На всем свете было только два человека, к кому он относился особенным образом: пирофилакс, который почти что и не человек, а высшее существо, и мать, рядом с которой ледяное сердце согревалось и оттаивало.
Мать. Тихая женщина, живущая под сенью ветвистых деревьев.
Для Всенежи пирофилакс не только выстроил дом ее родного края, но и велел высадить вокруг северные деревья: ели, липы, березы – как в лесах, где прошло ее детство.
У края лужайки Дамианос остановился, чтобы насладиться милой сердцу картиной.
Дом из бревен, под тесовой крышей с коньком, издали выглядел точь-в-точь таким же, как у древлян или северичей, от которых аминтес только что вернулся, но был аккуратнее срублен и, конечно, несравненно чище.
На резном крылечке (в настоящем славянском доме такое могло быть разве что у родового старейшины или нарочитого мужа) сидела, склонившись над рукодельем, женщина. Ее наряд тоже походил на обычные славянские – если смотреть издалека. Паньова была не грубого холста, а тонкой ткани; юбка-поножа не тускло-коричневая, а густого охристого оттенка; на ногах плетенки не из лыка, а из мягкой, выделанной кожи. Плат на голове и вовсе шелковый, когда-то привезенный сыном из хазарского Итиля.
Словно почувствовав взгляд, женщина подняла голову. Вскрикнула. Порывисто поднялась. С колен ярким дождиком просыпались разноцветные точечки, запрыгали по настилу крыльца.
Первое, что сделала Всенежа – быстро приложила ладонь ко лбу, а потом к животу: так матери благодарят Даждьбога, сохранившего в опасности плод их чрева. Потом троекратно перекрестилась (вера детских лет у нее мирно уживалась с Христовой, они не мешали одна другой), и лишь после этого засеменила навстречу. Дамианос тоже побежал.
Обнялись. Она стала меньше, чем была – суше и легче. Это в нее пошел он тонкой костью и невеликим ростом – самая лучшая конституция для аминтеса, которому полагается быть проворным и незаметным.
Отодвинувшись, Всенежа стала жадно осматривать сына. Лицо у нее было морщинистое, чистое, старое. Прекраснее лица Дамианос не видывал. Во всяком случае наяву.
Мать тронула рваный белый шрам на его шее – след медвежьего когтя.
– Что это?
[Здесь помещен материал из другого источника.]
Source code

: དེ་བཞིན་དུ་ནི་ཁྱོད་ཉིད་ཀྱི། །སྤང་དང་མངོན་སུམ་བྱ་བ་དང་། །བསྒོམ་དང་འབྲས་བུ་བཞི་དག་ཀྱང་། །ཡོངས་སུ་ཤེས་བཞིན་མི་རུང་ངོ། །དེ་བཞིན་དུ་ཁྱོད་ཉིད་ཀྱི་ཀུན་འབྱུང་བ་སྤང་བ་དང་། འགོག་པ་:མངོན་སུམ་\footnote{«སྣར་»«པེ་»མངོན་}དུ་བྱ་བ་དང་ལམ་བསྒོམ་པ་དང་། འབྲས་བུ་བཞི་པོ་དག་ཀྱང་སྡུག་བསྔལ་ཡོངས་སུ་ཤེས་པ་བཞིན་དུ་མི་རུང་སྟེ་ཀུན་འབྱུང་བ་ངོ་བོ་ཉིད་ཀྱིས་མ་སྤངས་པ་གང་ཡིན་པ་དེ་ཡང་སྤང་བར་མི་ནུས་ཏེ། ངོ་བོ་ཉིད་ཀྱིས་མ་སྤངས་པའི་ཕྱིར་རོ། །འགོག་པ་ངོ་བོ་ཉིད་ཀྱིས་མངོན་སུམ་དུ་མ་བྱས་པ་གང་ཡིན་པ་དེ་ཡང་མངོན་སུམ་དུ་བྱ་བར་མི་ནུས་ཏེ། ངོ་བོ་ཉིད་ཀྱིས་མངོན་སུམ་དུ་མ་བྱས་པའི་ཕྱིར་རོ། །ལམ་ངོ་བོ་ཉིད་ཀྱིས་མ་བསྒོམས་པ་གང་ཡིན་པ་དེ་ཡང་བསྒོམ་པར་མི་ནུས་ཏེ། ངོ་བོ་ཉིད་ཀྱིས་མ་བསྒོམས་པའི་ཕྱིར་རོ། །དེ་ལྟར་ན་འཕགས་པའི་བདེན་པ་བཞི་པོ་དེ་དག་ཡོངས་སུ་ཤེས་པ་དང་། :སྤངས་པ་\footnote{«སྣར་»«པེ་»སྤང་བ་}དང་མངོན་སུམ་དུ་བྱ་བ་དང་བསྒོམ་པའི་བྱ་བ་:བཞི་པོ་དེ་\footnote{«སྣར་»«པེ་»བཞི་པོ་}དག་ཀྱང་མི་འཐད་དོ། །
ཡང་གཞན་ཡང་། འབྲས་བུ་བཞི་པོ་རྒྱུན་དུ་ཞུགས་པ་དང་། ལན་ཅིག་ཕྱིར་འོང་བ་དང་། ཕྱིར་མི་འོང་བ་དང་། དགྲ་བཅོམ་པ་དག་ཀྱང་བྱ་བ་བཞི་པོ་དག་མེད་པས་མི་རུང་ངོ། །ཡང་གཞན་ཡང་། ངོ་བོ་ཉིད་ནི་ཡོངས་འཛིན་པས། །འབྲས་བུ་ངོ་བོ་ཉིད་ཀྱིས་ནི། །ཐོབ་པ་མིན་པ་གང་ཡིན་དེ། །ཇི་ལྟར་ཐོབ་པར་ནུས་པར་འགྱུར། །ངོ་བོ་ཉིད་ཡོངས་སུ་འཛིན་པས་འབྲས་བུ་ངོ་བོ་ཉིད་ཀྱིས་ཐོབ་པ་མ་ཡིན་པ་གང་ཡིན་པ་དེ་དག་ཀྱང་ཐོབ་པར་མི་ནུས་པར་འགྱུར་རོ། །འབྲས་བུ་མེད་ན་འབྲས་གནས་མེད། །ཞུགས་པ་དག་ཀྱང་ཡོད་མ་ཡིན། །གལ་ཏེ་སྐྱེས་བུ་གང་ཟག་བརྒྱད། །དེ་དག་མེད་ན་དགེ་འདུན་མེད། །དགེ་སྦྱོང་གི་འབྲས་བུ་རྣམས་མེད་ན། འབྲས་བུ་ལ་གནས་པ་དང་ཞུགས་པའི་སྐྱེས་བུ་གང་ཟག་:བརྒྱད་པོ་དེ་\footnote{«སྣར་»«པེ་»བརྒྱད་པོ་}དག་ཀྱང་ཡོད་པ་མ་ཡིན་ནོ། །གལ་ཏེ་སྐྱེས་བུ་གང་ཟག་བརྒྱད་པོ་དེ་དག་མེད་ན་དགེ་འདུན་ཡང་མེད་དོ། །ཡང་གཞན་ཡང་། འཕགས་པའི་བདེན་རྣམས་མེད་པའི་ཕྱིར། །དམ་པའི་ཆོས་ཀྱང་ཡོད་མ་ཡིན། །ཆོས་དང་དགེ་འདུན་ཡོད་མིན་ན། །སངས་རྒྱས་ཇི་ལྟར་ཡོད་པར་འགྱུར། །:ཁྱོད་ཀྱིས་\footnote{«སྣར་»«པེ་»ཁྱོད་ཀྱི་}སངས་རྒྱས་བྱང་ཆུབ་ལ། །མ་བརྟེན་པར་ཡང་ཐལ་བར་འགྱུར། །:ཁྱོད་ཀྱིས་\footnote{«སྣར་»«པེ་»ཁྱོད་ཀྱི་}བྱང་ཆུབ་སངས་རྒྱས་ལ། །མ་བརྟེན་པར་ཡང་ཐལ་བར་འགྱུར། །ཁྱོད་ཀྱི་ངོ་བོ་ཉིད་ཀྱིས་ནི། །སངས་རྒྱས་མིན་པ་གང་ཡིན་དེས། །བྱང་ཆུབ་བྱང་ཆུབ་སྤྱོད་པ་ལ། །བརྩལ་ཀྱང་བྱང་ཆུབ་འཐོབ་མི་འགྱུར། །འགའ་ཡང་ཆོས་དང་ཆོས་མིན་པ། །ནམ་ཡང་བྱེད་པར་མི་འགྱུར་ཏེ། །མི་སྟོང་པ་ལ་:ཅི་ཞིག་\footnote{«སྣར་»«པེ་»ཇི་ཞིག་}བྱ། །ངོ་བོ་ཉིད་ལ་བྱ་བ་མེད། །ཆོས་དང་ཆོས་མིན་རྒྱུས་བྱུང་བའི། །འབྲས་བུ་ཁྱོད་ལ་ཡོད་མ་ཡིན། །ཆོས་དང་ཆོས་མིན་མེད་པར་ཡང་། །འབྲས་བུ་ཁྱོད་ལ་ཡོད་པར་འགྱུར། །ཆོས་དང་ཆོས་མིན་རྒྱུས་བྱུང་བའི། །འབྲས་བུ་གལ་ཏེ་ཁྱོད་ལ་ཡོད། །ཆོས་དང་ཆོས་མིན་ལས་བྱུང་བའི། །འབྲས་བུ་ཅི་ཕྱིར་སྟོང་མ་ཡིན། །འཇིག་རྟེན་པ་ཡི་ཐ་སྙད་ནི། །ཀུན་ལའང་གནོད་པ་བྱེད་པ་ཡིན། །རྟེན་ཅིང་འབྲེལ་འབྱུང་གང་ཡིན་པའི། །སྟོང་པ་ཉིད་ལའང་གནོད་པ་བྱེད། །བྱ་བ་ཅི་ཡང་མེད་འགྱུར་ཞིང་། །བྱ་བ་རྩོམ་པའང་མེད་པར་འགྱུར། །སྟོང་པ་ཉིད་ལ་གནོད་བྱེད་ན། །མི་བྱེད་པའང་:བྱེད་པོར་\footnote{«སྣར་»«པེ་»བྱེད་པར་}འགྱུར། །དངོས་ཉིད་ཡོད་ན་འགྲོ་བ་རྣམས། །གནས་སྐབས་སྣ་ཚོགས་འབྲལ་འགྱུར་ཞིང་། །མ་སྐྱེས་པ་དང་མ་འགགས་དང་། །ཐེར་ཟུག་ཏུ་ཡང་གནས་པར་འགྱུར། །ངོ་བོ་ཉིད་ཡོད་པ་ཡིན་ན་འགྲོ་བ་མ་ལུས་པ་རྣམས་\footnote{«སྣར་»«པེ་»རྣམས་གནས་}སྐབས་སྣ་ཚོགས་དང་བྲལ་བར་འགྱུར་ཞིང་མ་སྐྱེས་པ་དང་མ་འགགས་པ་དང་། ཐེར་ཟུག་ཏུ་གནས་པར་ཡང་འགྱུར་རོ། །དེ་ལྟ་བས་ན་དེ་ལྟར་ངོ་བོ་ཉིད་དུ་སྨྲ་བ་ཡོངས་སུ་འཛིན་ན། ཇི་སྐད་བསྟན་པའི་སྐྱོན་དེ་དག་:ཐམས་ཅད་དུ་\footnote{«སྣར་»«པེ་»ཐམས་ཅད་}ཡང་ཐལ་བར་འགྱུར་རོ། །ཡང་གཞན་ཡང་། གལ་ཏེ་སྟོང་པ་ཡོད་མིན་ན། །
Не было.
Он пожал плечами.
– И этого не было.
Усмотрела в вырезе туники вмятину от древлянской стрелы.
Дамианос лишь улыбнулся.
– А это тебе рано.
Больно дернула – раз, другой, третий: нашла седые волоски.
У самой – платок сбился, и было видно – побелела уже половина головы. Сколько ей? Странно, он никогда об этом не задумывался. Пирофилакс купил пленницу-тавроскифку четырнадцати– или пятнадцатилетней. Значит, матери около пятидесяти. По славянским понятиям совсем старуха. Но на северицких бабок, сгорбленных и беззубых, нисколько не похожа.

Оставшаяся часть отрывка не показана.